The original multiscale entropy (MSE) method [1,2] quantifies the complexity of the temporal changes in one specific feature of a time series: the local mean values of the fluctuations. The method comprises two steps: 1) coarse-graining of the original time series, and 2) quantification of the degree of irregularity of the coarse-grained (C-G) time series using an entropy measure such as sample entropy (SampEn) .
The generalized multiscale entropy (GMSE) method  quantifies the complexity of the dynamics of a set of features of the time series related to local sample moments. The method differs from the original MSE in the way that the C-G time series are computed. In the original method, the mean value is used to derive a set of representations of the original signal at different levels of resolution.
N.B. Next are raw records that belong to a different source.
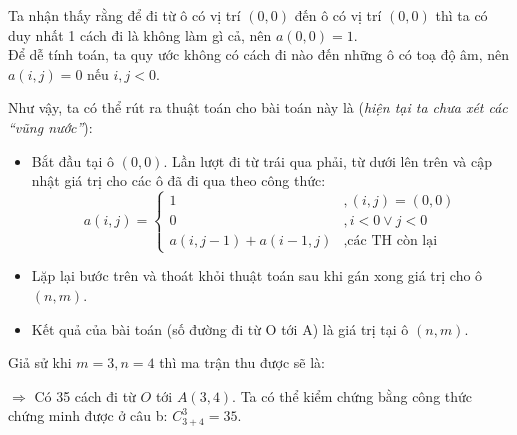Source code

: \documentclass[12pt]{article}
\newcommand{\Ra}{\ensuremath{\Rightarrow} }
\begin{document}
\par Ta nhận thấy rằng để đi từ ô có vị trí $(0, 0)$ đến ô có vị trí $(0, 0)$ thì ta có duy nhất 1 cách đi là không làm gì cả, nên $a(0,0) = 1$. \\ Để dễ tính toán, ta quy ước không có cách đi nào đến những ô có toạ độ âm, nên $a(i, j) = 0$ nếu $i, j < 0$. 

Như vậy, ta có thể rút ra thuật toán cho bài toán này là (\textit{hiện tại ta chưa xét các ``vũng nước''}):
\begin{itemize}
    \item Bắt đầu tại ô $(0, 0)$. Lần lượt đi từ trái qua phải, từ dưới lên trên và cập nhật giá trị cho các ô đã đi qua theo công thức:
    $$
    a(i,j) = \begin{cases}
        1 &, (i, j) = (0, 0) \\
        0 &, i < 0 \vee j < 0 \\
        a(i, j-1) + a(i-1,j) &, \text{các TH còn lại}    
    \end{cases}
    $$
    \item Lặp lại bước trên và thoát khỏi thuật toán sau khi gán xong giá trị cho ô $(n, m)$.
    \item Kết quả của bài toán (số đường đi từ O tới A) là giá trị tại ô $(n,m)$.
\end{itemize}

Giả sử khi $m=3, n=4$ thì ma trận thu được sẽ là:
\begin{figure}[H]
    \centering
\end{figure}
$\Ra$ Có 35 cách đi từ $O$ tới $A(3,4)$. Ta có thể kiểm chứng bằng công thức chứng minh được ở câu b: $C_{3+4}^{3} = 35$.
\end{document}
This choice implies that information encoded in features related to higher moments is discarded. The coarse-graining procedure in the generalized algorithm extracts statistical features such as the variance (standard deviation [SD] or mean absolute deviation [MAD]), skewness, kurtosis, etc, over a range of time scales. This tutorial focuses primarily on the quantification of the information encoded in fluctuations in standard deviation.
We use a subscript after MSE to designate the type of coarse-graining employed. Specifically, MSEμ, MSEσ and MSEσ2 refer to MSE computed for mean, SD and variance C-G time series, respectively.
As noted above, in the original MSE method (MSEμ) the property of interest is the local mean value. The C-G time series capture fluctuations in local mean value for pre-selected time scales. In the original application, such C-G time series were obtained by dividing the original time series into non-overlapping segments of equal length and calculating the mean value of each of them. However, other approaches for extracting the same “type” of information (local mean) can also be considered, including low pass filtering the original time series using Fourier analysis, among others (e.g., the empirical mode decomposition) methods.
The GMSE method expands the original MSE framework to other properties of a signal. Here, we address the quantification of information encoded in the fluctuations of the “volatility” of the signal.
Figure 1 shows the interbeat interval (RR) time series from a healthy subject, simulated 1/f noise and their SD C-G time series for scales 5 and 20. The fluctuation patterns of the physiologic C-G time series appear more unpredictable, “less uniform” and more “bursty,” than those of simulated 1/f noise.
Figure 2 shows MSEσ (top panels) and MSEσ2 (bottom panels) analyses of physiologic and simulated long-range correlated (1/f) noise time series. The physiologic time series are the RR intervals (left panels) from healthy young to middle-aged (≤ 50 years) and healthy older (> 50 years) subjects and patients with chronic (congestive) heart failure (CHF). The time series are available on PhysioNet: i) 26 healthy young subjects and 46 healthy older subjects (nsrdb, nsr2db) ii) 32 patients with CHF class III and IV (chfdb, chf2db).
Entropy over the pre-selected range of scales was higher for 1/f than white noise, both for SD and variance C-G time series. With respect to the RR interval time series, entropy values were on average higher for the group of healthy young subjects than for the group of healthy older subjects. In addition, the entropy values for the group of CHF patients were, on average, the lowest. The results were qualitatively the same for SD and variance C-G time series.
These findings are consistent with those derived from traditional (mean C-G) MSE analyses. They indicate that: 1) 1/f noise processes are more complex than uncorrelated random ones; 2) the complexity of heart rate dynamics degrades with aging and heart disease.